■ What the task asks:
What you return must be the exact lines of the material below, from the first through the one that has "A String that", with no pictures and, please, nothing else.

═════ Records for the task ═════

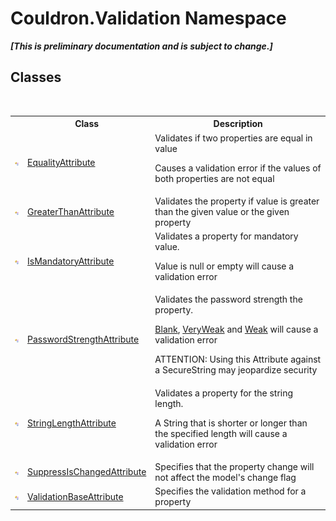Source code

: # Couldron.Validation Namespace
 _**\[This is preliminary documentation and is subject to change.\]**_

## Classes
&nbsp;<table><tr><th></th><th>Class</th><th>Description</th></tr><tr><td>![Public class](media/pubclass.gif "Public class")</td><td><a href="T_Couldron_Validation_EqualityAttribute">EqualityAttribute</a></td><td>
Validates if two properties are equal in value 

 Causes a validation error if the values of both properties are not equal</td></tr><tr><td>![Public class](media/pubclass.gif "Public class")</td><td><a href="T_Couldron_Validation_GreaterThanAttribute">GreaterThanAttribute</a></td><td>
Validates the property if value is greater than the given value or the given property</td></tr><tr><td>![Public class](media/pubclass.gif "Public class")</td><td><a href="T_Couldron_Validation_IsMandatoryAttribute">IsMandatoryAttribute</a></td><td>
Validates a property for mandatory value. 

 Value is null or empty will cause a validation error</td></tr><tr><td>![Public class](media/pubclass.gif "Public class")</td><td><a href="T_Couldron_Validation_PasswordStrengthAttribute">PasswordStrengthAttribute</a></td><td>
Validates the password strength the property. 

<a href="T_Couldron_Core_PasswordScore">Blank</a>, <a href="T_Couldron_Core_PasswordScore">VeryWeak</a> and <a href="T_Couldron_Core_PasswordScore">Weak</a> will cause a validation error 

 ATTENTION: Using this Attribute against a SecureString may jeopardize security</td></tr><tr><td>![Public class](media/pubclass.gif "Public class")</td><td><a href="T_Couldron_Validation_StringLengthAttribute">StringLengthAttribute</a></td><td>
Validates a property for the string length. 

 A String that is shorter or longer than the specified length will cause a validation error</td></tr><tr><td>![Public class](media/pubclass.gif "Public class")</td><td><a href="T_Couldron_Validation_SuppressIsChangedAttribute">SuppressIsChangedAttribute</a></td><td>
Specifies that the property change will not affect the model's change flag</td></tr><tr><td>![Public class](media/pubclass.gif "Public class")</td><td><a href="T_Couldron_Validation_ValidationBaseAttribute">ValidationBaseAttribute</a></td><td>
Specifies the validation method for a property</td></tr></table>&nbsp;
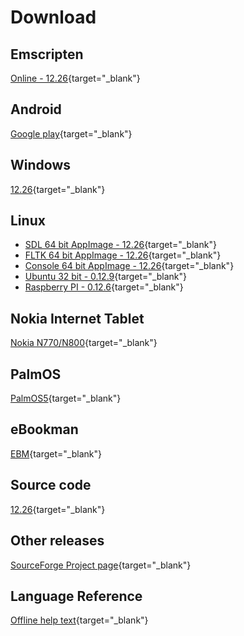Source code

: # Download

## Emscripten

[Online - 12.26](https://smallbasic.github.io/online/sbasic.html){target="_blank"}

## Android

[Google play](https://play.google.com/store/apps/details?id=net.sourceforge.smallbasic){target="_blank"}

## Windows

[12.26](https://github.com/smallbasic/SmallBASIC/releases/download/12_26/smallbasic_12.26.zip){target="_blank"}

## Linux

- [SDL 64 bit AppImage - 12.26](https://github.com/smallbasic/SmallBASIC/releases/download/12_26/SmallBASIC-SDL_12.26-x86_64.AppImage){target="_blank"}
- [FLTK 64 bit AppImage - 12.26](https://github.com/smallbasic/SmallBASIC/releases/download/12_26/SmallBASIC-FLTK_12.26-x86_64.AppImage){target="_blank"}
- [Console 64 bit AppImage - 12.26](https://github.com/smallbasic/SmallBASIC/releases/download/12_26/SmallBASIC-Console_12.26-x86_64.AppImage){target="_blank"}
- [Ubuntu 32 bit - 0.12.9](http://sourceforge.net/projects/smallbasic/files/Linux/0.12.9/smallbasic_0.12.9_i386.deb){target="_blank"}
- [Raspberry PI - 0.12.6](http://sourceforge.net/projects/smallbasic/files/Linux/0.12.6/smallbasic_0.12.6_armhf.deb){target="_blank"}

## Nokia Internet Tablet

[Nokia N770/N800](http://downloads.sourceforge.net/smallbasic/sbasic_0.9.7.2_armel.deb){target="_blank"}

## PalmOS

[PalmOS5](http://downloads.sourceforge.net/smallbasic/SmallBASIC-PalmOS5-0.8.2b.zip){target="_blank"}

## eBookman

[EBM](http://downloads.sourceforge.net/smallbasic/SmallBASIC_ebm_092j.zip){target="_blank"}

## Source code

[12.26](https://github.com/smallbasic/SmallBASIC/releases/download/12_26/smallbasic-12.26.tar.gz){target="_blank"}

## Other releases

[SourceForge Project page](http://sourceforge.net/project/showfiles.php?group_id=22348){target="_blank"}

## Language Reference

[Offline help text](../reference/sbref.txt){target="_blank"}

═════

■ Output for this task:
Source code

: # Couldron.Validation Namespace
 _**\[This is preliminary documentation and is subject to change.\]**_

## Classes
&nbsp;<table><tr><th></th><th>Class</th><th>Description</th></tr><tr><td>![Public class](media/pubclass.gif "Public class")</td><td><a href="T_Couldron_Validation_EqualityAttribute">EqualityAttribute</a></td><td>
Validates if two properties are equal in value 

 Causes a validation error if the values of both properties are not equal</td></tr><tr><td>![Public class](media/pubclass.gif "Public class")</td><td><a href="T_Couldron_Validation_GreaterThanAttribute">GreaterThanAttribute</a></td><td>
Validates the property if value is greater than the given value or the given property</td></tr><tr><td>![Public class](media/pubclass.gif "Public class")</td><td><a href="T_Couldron_Validation_IsMandatoryAttribute">IsMandatoryAttribute</a></td><td>
Validates a property for mandatory value. 

 Value is null or empty will cause a validation error</td></tr><tr><td>![Public class](media/pubclass.gif "Public class")</td><td><a href="T_Couldron_Validation_PasswordStrengthAttribute">PasswordStrengthAttribute</a></td><td>
Validates the password strength the property. 

<a href="T_Couldron_Core_PasswordScore">Blank</a>, <a href="T_Couldron_Core_PasswordScore">VeryWeak</a> and <a href="T_Couldron_Core_PasswordScore">Weak</a> will cause a validation error 

 ATTENTION: Using this Attribute against a SecureString may jeopardize security</td></tr><tr><td>![Public class](media/pubclass.gif "Public class")</td><td><a href="T_Couldron_Validation_StringLengthAttribute">StringLengthAttribute</a></td><td>
Validates a property for the string length. 

 A String that is shorter or longer than the specified length will cause a validation error</td></tr><tr><td>![Public class](media/pubclass.gif "Public class")</td><td><a href="T_Couldron_Validation_SuppressIsChangedAttribute">SuppressIsChangedAttribute</a></td><td>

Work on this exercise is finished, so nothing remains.